SUPPLIED RECORDS:

----

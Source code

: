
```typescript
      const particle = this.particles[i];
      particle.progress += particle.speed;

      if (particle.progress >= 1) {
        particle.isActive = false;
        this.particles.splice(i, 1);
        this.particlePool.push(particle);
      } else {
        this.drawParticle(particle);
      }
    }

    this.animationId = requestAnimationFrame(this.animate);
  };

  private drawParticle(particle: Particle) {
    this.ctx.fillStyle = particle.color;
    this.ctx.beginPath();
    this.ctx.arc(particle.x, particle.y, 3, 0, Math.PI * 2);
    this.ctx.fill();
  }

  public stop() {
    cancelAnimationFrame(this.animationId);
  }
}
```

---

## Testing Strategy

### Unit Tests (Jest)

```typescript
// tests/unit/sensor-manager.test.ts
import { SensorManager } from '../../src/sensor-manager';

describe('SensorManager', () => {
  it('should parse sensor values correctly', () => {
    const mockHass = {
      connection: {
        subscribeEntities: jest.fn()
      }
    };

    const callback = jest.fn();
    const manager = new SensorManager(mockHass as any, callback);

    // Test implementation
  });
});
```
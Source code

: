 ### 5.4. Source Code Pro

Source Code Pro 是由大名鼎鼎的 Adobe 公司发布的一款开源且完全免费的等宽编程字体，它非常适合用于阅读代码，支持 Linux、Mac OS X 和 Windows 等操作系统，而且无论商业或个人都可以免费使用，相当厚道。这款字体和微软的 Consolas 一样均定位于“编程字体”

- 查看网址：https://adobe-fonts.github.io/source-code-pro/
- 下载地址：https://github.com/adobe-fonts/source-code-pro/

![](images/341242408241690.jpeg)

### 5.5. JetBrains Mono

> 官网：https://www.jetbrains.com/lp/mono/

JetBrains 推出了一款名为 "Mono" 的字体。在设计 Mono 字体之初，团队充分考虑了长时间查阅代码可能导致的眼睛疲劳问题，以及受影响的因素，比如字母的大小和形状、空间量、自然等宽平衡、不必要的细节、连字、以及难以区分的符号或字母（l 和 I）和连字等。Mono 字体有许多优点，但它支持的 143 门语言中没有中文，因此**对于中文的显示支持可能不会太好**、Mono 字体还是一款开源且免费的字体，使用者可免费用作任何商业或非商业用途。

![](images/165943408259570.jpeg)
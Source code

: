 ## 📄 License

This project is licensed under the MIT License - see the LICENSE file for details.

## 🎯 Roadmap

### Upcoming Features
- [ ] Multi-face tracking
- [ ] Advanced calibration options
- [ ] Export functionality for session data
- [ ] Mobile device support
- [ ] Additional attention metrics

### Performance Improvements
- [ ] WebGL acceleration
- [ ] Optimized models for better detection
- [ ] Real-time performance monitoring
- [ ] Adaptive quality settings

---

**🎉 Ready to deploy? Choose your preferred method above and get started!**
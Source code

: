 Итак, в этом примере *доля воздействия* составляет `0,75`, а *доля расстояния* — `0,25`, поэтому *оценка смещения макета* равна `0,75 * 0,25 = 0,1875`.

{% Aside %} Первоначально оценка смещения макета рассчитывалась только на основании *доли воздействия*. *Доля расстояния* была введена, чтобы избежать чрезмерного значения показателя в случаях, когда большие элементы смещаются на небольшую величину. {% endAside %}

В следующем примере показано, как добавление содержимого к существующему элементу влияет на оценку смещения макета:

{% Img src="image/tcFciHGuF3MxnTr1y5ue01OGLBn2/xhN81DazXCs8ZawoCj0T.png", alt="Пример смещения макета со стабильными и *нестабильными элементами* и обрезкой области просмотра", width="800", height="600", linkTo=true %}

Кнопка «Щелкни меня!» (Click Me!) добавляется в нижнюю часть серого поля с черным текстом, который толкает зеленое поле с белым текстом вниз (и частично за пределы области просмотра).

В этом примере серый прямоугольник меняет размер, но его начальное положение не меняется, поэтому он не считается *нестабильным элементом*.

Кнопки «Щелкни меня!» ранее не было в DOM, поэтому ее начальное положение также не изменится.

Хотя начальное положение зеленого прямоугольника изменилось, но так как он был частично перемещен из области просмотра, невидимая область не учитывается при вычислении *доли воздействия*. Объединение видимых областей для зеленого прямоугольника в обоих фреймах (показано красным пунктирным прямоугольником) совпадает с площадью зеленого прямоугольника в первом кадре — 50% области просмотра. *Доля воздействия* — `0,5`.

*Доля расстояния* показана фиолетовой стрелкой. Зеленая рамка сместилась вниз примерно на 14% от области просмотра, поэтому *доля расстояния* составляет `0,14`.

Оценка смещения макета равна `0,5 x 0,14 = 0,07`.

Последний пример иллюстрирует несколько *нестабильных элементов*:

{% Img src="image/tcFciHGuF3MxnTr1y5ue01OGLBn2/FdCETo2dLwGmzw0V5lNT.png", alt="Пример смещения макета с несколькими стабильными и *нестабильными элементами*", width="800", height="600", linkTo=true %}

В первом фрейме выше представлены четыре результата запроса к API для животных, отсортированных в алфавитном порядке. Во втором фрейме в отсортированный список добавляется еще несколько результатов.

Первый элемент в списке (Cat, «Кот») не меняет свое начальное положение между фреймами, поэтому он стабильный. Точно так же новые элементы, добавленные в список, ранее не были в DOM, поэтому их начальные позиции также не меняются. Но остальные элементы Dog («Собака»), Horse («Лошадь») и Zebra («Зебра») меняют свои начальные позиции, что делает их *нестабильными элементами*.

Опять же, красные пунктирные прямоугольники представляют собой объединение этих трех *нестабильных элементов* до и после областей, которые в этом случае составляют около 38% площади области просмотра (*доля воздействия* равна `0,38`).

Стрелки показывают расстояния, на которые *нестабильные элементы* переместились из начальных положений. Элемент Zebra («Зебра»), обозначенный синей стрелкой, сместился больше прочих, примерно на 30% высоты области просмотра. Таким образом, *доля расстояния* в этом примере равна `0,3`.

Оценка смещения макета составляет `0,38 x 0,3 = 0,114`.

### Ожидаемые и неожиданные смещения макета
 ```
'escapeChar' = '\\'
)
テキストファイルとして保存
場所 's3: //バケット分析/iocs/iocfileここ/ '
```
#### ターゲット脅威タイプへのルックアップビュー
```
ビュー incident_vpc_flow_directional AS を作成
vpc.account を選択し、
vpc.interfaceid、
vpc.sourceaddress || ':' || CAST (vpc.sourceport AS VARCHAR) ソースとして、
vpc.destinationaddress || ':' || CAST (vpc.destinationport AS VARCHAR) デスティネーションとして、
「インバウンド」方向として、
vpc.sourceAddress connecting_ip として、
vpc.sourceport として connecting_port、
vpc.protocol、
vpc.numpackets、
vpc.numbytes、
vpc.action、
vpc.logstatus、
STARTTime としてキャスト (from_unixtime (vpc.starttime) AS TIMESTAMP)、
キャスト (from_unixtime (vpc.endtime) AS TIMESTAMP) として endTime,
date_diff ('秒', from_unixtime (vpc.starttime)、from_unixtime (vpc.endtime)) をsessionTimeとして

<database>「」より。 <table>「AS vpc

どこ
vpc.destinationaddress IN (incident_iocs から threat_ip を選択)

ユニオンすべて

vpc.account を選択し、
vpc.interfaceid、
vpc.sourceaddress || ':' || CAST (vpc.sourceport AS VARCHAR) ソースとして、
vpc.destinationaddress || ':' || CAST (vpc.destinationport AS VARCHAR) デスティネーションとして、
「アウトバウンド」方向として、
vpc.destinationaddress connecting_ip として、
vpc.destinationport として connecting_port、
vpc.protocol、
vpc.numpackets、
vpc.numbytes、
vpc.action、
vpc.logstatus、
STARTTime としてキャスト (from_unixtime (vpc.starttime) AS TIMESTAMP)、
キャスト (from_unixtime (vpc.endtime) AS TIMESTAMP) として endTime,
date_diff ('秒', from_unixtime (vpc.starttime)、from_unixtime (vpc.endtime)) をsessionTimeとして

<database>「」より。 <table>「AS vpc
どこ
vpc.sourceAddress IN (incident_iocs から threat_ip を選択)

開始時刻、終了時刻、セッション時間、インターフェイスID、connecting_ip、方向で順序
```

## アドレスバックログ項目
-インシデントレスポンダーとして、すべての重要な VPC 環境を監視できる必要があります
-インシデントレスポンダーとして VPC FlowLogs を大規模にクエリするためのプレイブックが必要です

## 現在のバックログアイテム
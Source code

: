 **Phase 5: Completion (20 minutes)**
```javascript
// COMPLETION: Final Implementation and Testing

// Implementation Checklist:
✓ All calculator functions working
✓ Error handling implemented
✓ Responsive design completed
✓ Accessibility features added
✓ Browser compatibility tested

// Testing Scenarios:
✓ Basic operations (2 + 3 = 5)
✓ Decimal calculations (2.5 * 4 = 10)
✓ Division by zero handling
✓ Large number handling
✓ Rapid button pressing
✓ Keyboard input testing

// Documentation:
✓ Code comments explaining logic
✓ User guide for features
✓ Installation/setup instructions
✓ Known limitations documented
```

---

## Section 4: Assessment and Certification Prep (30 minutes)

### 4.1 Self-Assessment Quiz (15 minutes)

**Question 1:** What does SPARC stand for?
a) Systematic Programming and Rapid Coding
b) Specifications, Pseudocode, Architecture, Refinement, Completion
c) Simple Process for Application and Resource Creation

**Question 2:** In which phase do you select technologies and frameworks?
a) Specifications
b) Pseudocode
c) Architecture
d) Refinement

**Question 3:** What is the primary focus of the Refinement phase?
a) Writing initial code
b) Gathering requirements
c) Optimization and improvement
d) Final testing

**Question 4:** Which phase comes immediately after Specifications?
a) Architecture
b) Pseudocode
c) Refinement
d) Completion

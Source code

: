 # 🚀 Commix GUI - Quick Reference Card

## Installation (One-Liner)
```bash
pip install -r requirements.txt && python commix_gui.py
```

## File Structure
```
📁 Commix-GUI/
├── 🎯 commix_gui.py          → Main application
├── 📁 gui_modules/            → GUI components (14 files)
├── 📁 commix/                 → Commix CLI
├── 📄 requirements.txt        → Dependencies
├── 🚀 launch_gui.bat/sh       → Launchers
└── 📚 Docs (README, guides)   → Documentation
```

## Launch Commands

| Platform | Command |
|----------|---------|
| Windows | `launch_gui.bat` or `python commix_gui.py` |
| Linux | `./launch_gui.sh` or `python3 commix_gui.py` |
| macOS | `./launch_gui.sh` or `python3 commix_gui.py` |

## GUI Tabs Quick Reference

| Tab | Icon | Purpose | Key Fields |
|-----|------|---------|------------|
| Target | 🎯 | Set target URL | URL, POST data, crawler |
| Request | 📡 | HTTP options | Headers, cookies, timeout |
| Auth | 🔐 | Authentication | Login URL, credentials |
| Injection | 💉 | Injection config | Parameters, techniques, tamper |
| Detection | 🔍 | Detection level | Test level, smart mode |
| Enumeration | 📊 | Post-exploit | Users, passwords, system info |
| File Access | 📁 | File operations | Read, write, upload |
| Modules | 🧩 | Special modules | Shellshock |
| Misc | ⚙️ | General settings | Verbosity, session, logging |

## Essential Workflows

----

TASK INSTRUCTIONS: Scan the material above for the string "options", and copy every line where it is found.

ANSWER TO THIS PROBLEM:
- [ ] Advanced calibration options
| Request | 📡 | HTTP options | Headers, cookies, timeout |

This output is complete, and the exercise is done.